编辑:如果我删除湿度条件,查询计划器会正确识别 weather.id 条件非常 selective,并选择在 PK 上使用索引:
explain analyze select sum(w.id), count(*) from weather as w
where exists(select * from lightnings as l
where l.weather_id=w.id);
"Aggregate (cost=14677.84..14677.85 rows=1 width=4) (actual time=37.200..37.200 rows=1 loops=1)"
" -> Nested Loop (cost=0.42..14644.48 rows=6672 width=4) (actual time=0.022..36.189 rows=6672 loops=1)"

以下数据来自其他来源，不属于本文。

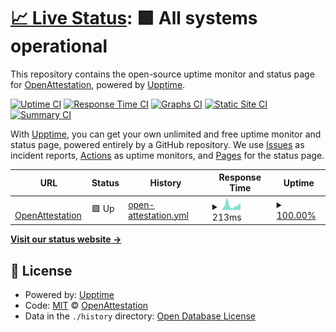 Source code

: # [📈 Live Status](https://Open-Attestation.github.io/statuspage): <!--live status--> **🟩 All systems operational**

This repository contains the open-source uptime monitor and status page for [OpenAttestation](https://Open-Attestation.github.io/statuspage), powered by [Upptime](https://github.com/upptime/upptime).

[![Uptime CI](https://github.com/Open-Attestation/statuspage/workflows/Uptime%20CI/badge.svg)](https://github.com/Open-Attestation/statuspage/actions?query=workflow%3A%22Uptime+CI%22)
[![Response Time CI](https://github.com/Open-Attestation/statuspage/workflows/Response%20Time%20CI/badge.svg)](https://github.com/Open-Attestation/statuspage/actions?query=workflow%3A%22Response+Time+CI%22)
[![Graphs CI](https://github.com/Open-Attestation/statuspage/workflows/Graphs%20CI/badge.svg)](https://github.com/Open-Attestation/statuspage/actions?query=workflow%3A%22Graphs+CI%22)
[![Static Site CI](https://github.com/Open-Attestation/statuspage/workflows/Static%20Site%20CI/badge.svg)](https://github.com/Open-Attestation/statuspage/actions?query=workflow%3A%22Static+Site+CI%22)
[![Summary CI](https://github.com/Open-Attestation/statuspage/workflows/Summary%20CI/badge.svg)](https://github.com/Open-Attestation/statuspage/actions?query=workflow%3A%22Summary+CI%22)

With [Upptime](https://upptime.js.org), you can get your own unlimited and free uptime monitor and status page, powered entirely by a GitHub repository. We use [Issues](https://github.com/Open-Attestation/statuspage/issues) as incident reports, [Actions](https://github.com/Open-Attestation/statuspage/actions) as uptime monitors, and [Pages](https://Open-Attestation.github.io/statuspage) for the status page.

<!--start: status pages-->
<!-- This summary is generated by Upptime (https://github.com/upptime/upptime) -->
<!-- Do not edit this manually, your changes will be overwritten -->
<!-- prettier-ignore -->
| URL | Status | History | Response Time | Uptime |
| --- | ------ | ------- | ------------- | ------ |
| <img alt="" src="https://favicons.githubusercontent.com/www.openattestation.com" height="13"> [OpenAttestation](https://www.openattestation.com) | 🟩 Up | [open-attestation.yml](https://github.com/Open-Attestation/statuspage/commits/HEAD/history/open-attestation.yml) | <details><summary><img alt="Response time graph" src="./graphs/open-attestation/response-time-week.png" height="20"> 213ms</summary><br><a href="https://status.openattestation.com/history/open-attestation"><img alt="Response time 224" src="https://img.shields.io/endpoint?url=https%3A%2F%2Fraw.githubusercontent.com%2FOpen-Attestation%2Fstatuspage%2FHEAD%2Fapi%2Fopen-attestation%2Fresponse-time.json"></a><br><a href="https://status.openattestation.com/history/open-attestation"><img alt="24-hour response time 250" src="https://img.shields.io/endpoint?url=https%3A%2F%2Fraw.githubusercontent.com%2FOpen-Attestation%2Fstatuspage%2FHEAD%2Fapi%2Fopen-attestation%2Fresponse-time-day.json"></a><br><a href="https://status.openattestation.com/history/open-attestation"><img alt="7-day response time 213" src="https://img.shields.io/endpoint?url=https%3A%2F%2Fraw.githubusercontent.com%2FOpen-Attestation%2Fstatuspage%2FHEAD%2Fapi%2Fopen-attestation%2Fresponse-time-week.json"></a><br><a href="https://status.openattestation.com/history/open-attestation"><img alt="30-day response time 186" src="https://img.shields.io/endpoint?url=https%3A%2F%2Fraw.githubusercontent.com%2FOpen-Attestation%2Fstatuspage%2FHEAD%2Fapi%2Fopen-attestation%2Fresponse-time-month.json"></a><br><a href="https://status.openattestation.com/history/open-attestation"><img alt="1-year response time 199" src="https://img.shields.io/endpoint?url=https%3A%2F%2Fraw.githubusercontent.com%2FOpen-Attestation%2Fstatuspage%2FHEAD%2Fapi%2Fopen-attestation%2Fresponse-time-year.json"></a></details> | <details><summary><a href="https://status.openattestation.com/history/open-attestation">100.00%</a></summary><a href="https://status.openattestation.com/history/open-attestation"><img alt="All-time uptime 99.99%" src="https://img.shields.io/endpoint?url=https%3A%2F%2Fraw.githubusercontent.com%2FOpen-Attestation%2Fstatuspage%2FHEAD%2Fapi%2Fopen-attestation%2Fuptime.json"></a><br><a href="https://status.openattestation.com/history/open-attestation"><img alt="24-hour uptime 100.00%" src="https://img.shields.io/endpoint?url=https%3A%2F%2Fraw.githubusercontent.com%2FOpen-Attestation%2Fstatuspage%2FHEAD%2Fapi%2Fopen-attestation%2Fuptime-day.json"></a><br><a href="https://status.openattestation.com/history/open-attestation"><img alt="7-day uptime 100.00%" src="https://img.shields.io/endpoint?url=https%3A%2F%2Fraw.githubusercontent.com%2FOpen-Attestation%2Fstatuspage%2FHEAD%2Fapi%2Fopen-attestation%2Fuptime-week.json"></a><br><a href="https://status.openattestation.com/history/open-attestation"><img alt="30-day uptime 100.00%" src="https://img.shields.io/endpoint?url=https%3A%2F%2Fraw.githubusercontent.com%2FOpen-Attestation%2Fstatuspage%2FHEAD%2Fapi%2Fopen-attestation%2Fuptime-month.json"></a><br><a href="https://status.openattestation.com/history/open-attestation"><img alt="1-year uptime 99.99%" src="https://img.shields.io/endpoint?url=https%3A%2F%2Fraw.githubusercontent.com%2FOpen-Attestation%2Fstatuspage%2FHEAD%2Fapi%2Fopen-attestation%2Fuptime-year.json"></a></details>

<!--end: status pages-->

[**Visit our status website →**](https://Open-Attestation.github.io/statuspage)

## 📄 License

- Powered by: [Upptime](https://github.com/upptime/upptime)
- Code: [MIT](./LICENSE) © [OpenAttestation](https://Open-Attestation.github.io/statuspage)
- Data in the `./history` directory: [Open Database License](https://opendatacommons.org/licenses/odbl/1-0/)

" -> Seq Scan on lightnings l (cost=0.00..96.72 rows=6672 width=4) (actual time=0.011..0.868 rows=6672 loops=1)"
" -> Index Only Scan using pk_weather on weather w (cost=0.42..2.17 rows=1 width=4) (actual time=0.005..0.005 rows=1 loops=6672)"
" Index Cond: (id = l.weather_id)"
" Heap Fetches: 0"
"Planning time: 0.321 ms"
"Execution time: 37.254 ms"
然而添加一个条件完全混淆了查询规划器。
我相信您在第一个查询(使用索引)和其他 3 个不使用索引的查询之间看到的差异在 where 子句中。
在第一个查询中,您的 where 子句位于已编入索引的 w.id 上。
在另外3个中,有效的where子句在w.humidity_in_percent上。我测试了以下...
create index wh_idx on weather(humidity_in_percent);
explain analyse select sum(w.id), count(*) from weather as w
where w.humidity_in_percent between 99.99 and 100
and exists(select * from lightnings as l
where l.weather_id=w.id);
并获得更好的计划。我试图 post 返回实际计划,但我无法格式化它以正确显示,抱歉。
期望优化器在较大 table 的 PK 上使用索引意味着您希望查询从较小的 table 驱动。当然,您知道较小的 table 将连接到较大的行中的行与其上的谓词选择的行相同,但优化器不会。
看图上的线:
Hash Join (cost=180.12..22645.52 rows=32 width=4) (actual time=2.500..166.444 rows=6672 loops=1)"
它期望从连接中产生 32 行,但实际上产生了 6672 行。
无论如何,它几乎可以选择:
- 对较小的 table 进行全面扫描,对较大的进行索引查找,谓词用于过滤掉连接后的行(并期望随后过滤掉大部分行).
- 对两个 table 进行全面扫描,较大的 table 上的谓词删除行,并对结果进行散列连接。
- 扫描较大的 table,谓词删除了行,并对较小的 table 进行索引查找,可能找不到值。
第二个被认为是成本最低的,我认为根据它所拥有的证据这样做是正确的,因为散列连接对于连接许多行非常有效。
当然,在这种特殊情况下,在 weather(humidity_in_percent,id) 上放置索引可能会更有效,但我怀疑这是您实际情况的修改版本(总和id 列?)所以具体建议可能不适用。